LeeRay Costa, executive director of Girls Rock Roanoke, will speak on Thursday at the second of four Women Influencing the Arts series events. She will discuss the joys and challenges of transformative nonprofit arts education through her experience leading Girls Rock Roanoke, an empowerment program for girls and gender-nonconforming youth in Southwest Virginia.

Girls Rock Roanoke’s mission is to empower girls and women through music, creative expression, and collaboration as a part of the larger vision of valuing girls and women as changemakers in their own lives and communities.
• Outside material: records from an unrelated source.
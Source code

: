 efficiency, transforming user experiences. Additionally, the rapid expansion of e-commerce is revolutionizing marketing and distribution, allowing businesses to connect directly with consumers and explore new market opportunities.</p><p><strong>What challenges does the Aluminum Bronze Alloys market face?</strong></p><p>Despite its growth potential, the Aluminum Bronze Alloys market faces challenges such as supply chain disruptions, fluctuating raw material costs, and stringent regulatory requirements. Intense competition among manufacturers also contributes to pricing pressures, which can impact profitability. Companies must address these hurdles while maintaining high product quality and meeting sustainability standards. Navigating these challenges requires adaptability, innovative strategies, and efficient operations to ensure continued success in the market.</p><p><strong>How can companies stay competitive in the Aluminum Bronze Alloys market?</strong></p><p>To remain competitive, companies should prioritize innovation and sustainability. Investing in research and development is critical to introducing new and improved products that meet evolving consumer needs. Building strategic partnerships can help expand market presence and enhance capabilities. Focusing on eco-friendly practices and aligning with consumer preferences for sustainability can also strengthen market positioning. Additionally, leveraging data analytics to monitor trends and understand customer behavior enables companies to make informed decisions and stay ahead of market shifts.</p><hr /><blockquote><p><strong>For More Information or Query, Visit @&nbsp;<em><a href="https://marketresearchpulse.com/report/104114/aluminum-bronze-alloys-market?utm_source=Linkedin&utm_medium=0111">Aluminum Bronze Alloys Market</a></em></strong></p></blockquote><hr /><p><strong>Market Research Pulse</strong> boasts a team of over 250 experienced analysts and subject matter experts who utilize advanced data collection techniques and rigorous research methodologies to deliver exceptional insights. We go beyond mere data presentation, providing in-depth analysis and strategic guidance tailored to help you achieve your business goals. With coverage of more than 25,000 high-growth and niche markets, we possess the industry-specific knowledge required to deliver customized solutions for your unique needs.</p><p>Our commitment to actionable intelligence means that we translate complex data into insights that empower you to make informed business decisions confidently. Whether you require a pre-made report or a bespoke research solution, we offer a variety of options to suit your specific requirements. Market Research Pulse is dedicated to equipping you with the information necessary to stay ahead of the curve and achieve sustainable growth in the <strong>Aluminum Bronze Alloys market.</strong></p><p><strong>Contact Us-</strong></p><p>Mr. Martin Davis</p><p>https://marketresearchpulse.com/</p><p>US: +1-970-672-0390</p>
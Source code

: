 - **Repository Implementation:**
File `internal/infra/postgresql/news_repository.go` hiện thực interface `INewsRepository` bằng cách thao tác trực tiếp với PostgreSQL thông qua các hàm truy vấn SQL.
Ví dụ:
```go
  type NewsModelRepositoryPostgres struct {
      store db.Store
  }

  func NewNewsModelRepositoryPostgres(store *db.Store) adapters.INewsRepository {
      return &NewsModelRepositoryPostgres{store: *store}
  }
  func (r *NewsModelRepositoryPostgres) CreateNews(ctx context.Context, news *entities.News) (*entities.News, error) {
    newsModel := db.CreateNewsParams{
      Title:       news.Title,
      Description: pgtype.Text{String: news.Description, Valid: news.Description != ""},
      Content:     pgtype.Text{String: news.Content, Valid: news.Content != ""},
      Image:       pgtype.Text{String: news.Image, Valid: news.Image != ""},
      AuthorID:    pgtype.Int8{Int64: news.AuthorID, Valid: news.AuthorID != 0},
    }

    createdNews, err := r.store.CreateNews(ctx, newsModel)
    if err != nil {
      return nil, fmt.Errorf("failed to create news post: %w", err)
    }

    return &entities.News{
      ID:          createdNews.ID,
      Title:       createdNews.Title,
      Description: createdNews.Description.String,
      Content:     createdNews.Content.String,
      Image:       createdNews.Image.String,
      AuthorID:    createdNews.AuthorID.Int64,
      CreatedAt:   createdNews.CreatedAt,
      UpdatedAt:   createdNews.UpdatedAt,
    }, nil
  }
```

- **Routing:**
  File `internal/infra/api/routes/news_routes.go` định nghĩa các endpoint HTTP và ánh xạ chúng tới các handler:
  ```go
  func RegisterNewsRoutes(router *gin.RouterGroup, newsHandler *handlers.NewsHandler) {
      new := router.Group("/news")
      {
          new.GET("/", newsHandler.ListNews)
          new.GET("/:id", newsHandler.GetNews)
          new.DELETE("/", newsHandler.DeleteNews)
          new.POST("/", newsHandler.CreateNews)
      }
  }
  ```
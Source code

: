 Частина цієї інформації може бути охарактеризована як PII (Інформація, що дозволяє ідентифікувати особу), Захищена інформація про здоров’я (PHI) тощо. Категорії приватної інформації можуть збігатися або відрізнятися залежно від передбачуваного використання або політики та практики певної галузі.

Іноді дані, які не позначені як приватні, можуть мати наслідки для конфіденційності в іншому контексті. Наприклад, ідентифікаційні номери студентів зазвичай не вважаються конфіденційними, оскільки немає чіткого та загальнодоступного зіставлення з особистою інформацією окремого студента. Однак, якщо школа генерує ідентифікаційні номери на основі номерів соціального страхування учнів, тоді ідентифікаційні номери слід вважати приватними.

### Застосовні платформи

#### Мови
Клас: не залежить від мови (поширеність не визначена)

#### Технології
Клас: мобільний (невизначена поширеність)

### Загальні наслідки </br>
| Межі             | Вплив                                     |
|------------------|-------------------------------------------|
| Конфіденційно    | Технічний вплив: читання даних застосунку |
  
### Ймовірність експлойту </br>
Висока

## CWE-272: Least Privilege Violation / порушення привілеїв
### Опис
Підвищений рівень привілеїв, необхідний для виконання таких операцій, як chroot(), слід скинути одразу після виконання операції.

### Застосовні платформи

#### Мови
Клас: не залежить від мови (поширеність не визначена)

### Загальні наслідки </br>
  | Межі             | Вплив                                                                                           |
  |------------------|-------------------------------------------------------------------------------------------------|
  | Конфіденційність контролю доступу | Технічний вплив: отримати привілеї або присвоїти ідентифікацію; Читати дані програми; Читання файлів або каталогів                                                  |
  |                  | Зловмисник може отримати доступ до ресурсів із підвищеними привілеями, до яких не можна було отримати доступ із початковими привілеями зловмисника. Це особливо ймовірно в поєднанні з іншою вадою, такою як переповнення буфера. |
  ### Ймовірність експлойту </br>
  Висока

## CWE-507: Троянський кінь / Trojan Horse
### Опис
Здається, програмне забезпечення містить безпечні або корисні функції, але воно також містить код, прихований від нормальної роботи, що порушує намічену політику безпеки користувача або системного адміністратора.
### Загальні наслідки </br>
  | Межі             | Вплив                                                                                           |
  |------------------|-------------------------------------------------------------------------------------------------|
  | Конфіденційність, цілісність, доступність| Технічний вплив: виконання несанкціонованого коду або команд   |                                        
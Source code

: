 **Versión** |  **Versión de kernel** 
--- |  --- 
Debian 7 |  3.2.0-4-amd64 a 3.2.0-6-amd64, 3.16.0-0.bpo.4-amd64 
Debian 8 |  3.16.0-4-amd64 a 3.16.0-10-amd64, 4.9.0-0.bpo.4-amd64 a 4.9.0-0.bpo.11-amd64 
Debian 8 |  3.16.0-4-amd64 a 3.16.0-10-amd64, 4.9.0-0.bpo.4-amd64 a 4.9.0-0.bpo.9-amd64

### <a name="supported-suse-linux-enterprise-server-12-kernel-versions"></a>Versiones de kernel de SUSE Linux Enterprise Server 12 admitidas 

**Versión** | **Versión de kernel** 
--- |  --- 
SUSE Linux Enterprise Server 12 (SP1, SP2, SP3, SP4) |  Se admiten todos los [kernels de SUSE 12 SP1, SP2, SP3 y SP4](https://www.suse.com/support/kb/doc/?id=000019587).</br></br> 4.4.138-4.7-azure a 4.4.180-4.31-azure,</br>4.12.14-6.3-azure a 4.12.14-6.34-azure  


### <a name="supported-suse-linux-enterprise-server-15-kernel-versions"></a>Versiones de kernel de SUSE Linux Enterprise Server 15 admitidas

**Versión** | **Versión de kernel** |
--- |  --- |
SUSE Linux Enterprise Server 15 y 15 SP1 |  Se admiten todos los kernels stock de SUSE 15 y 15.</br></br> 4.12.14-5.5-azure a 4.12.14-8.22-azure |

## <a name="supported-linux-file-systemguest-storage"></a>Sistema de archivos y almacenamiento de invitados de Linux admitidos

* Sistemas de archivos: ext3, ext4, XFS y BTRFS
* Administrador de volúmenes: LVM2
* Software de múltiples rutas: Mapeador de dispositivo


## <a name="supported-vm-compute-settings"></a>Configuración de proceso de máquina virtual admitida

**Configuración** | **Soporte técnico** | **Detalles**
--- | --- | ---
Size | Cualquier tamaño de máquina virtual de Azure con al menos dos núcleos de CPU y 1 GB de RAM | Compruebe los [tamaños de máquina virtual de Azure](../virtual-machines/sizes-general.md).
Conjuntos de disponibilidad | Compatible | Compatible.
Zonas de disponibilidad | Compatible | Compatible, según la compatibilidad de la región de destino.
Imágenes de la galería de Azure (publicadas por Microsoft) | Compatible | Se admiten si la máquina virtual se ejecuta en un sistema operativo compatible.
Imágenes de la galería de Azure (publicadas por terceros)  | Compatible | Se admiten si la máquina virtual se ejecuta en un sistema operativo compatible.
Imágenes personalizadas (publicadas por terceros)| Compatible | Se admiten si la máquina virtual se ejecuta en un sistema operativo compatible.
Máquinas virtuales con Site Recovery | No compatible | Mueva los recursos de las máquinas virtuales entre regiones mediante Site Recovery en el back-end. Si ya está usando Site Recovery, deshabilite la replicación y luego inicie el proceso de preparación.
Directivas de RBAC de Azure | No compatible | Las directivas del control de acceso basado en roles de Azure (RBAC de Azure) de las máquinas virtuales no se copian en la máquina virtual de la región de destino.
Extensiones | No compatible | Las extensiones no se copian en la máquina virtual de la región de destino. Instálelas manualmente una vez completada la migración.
The organization, part of the international Girls Rock movement of more than 65 camps worldwide, is run by a small volunteer collective; a part-time, seasonal program director; and a board of directors, with a group of about 35 volunteers serving during summer camp weeks.

“Our work at Girls Rock Roanoke seeks to model processes of inclusivity and transformation, to acknowledge when we fail, and to keep striving to do better,” Costa said.

Costa will discuss the importance of bringing the inclusivity and transformation mindset to the arts field at large.

“While inclusivity is definitely about making sure that women are reflected in arts education and the arts more broadly,” she said, “it is about more than just gender. Too often discussions about increasing women’s presence and representation in any field remain grounded in unspoken assumptions of whiteness. Real inclusivity means women in all their variety — in terms of race, ethnicity, class, nationality, sexual orientation, ability, gender history, and more.”

Costa will also discuss how her organization works for girls’ empowerment and community impact. “The lessons and challenges I share,” she said, “may be instructive for folks working in a variety of areas in the arts.”

“This topic is at the core of the work I do, both as the founder and board president of Girls Rock Roanoke, and as a professor of gender and women’s studies,” said Costa, who teaches at Hollins University. “It is part of a larger movement for social justice that I hope more people will actively become engaged with.”

Costa’s talk will begin at 5:30 p.m. at the Virginia Tech Women’s Center, located at 206 Washington St. Parking is limited. Use on-street parking, the Squires parking lot, the Architecture Annex parking lot, or the Kent Square parking garage.  

The Women Influencing the Arts speaker series is sponsored by the Virginia Tech Women’s Center and the Virginia Tech School of Performing Arts. For more information, visit the website.

All events are free and open to the public. Seating is limited and on a first-come, first-served basis. Free reservations are available online.